– Ну, зато набрали интересных данных, – ответила она, пока они шли к Загону. Мрачное здание без окон, в форме куба, с укрепленными на случай нападения стенами, хотя здесь, в самом сердце империи, нападение вроде бы невозможно. Говорят, Бог не играет в кости, но если бы играл, божьи кости выглядели бы точно как Загон. Огромный, квадратный, непостижимый.
– Слышал, вас направили в святая святых, – сказал Очида. – Паоло очень близок к завершению проекта по старению.
– Я туда не просилась.
– Высокий консул поступает так, как поступает высокий консул, – сказал Очида, когда они подошли к постовым.

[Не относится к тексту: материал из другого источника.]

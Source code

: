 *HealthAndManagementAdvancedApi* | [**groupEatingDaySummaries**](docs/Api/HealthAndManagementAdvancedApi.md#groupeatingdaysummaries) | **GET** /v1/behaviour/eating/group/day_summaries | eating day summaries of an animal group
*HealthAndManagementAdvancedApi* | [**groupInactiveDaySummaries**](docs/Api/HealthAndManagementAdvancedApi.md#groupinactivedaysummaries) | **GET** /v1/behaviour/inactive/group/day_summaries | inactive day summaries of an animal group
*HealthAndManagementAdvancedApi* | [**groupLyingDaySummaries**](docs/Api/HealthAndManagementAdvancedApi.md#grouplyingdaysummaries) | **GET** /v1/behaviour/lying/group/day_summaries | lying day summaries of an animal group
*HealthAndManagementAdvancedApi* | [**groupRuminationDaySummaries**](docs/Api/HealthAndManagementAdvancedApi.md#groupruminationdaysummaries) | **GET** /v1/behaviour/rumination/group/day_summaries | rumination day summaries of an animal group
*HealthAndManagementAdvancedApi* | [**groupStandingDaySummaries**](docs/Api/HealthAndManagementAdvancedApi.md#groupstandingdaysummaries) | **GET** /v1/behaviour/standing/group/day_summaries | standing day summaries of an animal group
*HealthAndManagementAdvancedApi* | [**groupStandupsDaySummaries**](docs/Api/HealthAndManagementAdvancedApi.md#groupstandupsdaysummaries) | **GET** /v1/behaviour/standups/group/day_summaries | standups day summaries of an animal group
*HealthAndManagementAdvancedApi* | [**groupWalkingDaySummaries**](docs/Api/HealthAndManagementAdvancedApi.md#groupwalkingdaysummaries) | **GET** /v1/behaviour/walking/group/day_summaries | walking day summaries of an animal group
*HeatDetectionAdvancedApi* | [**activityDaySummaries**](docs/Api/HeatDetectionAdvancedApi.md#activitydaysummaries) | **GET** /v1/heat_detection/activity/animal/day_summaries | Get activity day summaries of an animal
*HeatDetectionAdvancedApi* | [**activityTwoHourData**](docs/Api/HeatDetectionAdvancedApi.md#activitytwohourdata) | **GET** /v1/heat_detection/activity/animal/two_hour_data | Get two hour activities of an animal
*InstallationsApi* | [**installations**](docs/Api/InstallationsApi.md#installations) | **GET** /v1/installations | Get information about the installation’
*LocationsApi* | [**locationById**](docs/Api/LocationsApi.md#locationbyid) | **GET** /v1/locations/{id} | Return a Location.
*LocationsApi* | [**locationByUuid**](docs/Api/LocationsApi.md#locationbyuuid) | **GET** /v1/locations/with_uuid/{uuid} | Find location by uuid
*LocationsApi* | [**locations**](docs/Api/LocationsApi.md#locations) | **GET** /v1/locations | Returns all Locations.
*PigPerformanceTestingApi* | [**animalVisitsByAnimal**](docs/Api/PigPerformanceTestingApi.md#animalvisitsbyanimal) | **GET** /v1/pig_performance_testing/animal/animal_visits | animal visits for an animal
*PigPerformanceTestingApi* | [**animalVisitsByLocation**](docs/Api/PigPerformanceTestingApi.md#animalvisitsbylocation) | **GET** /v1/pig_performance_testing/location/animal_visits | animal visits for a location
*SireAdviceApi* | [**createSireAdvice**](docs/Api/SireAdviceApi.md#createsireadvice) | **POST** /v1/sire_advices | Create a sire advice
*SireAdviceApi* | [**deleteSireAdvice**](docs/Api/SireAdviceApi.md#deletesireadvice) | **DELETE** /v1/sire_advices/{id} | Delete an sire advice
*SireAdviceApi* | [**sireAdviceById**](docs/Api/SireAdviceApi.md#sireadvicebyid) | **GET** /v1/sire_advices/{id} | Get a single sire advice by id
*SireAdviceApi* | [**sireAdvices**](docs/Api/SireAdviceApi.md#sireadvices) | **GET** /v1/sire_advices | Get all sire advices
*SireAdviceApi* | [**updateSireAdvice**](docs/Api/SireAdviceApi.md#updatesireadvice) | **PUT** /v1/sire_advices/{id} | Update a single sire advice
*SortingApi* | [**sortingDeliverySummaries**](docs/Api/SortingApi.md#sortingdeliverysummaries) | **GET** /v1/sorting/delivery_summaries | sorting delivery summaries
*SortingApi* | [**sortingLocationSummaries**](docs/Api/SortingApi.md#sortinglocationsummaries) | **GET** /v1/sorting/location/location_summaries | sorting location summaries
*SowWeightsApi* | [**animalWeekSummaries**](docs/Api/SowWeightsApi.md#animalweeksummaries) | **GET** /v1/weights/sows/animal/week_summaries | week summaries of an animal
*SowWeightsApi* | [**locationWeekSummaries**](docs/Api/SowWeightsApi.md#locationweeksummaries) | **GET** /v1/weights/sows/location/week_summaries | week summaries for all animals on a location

Элви показала свою идентификационную карту и протянула руку для контрольного сканирования. Простое прикосновение к запястью, но ощущалось как нечто более инвазивное.
– У богатых и власть имущих терпения всегда немного, – заметила она. Охранники расступились, пропуская их. С негромким хлопком открылась дверь, и внутрь ворвался воздух. Когда они зашли, их, согласно следующему пункту протокола безопасности, обдало воздушной струей, затем система просканировала каждый миллиметр их тел, и только затем открылась внутренняя дверь.
Изнутри Загон почти всегда смотрелся лучше. Походил на самую обычную лабораторию, она проработала в таких не один десяток лет, по разным университетам и исследовательским институтам. На стенах развешаны правила техники безопасности – ярким шрифтом на шести языках, в воздухе запах фенола и газоочистителя.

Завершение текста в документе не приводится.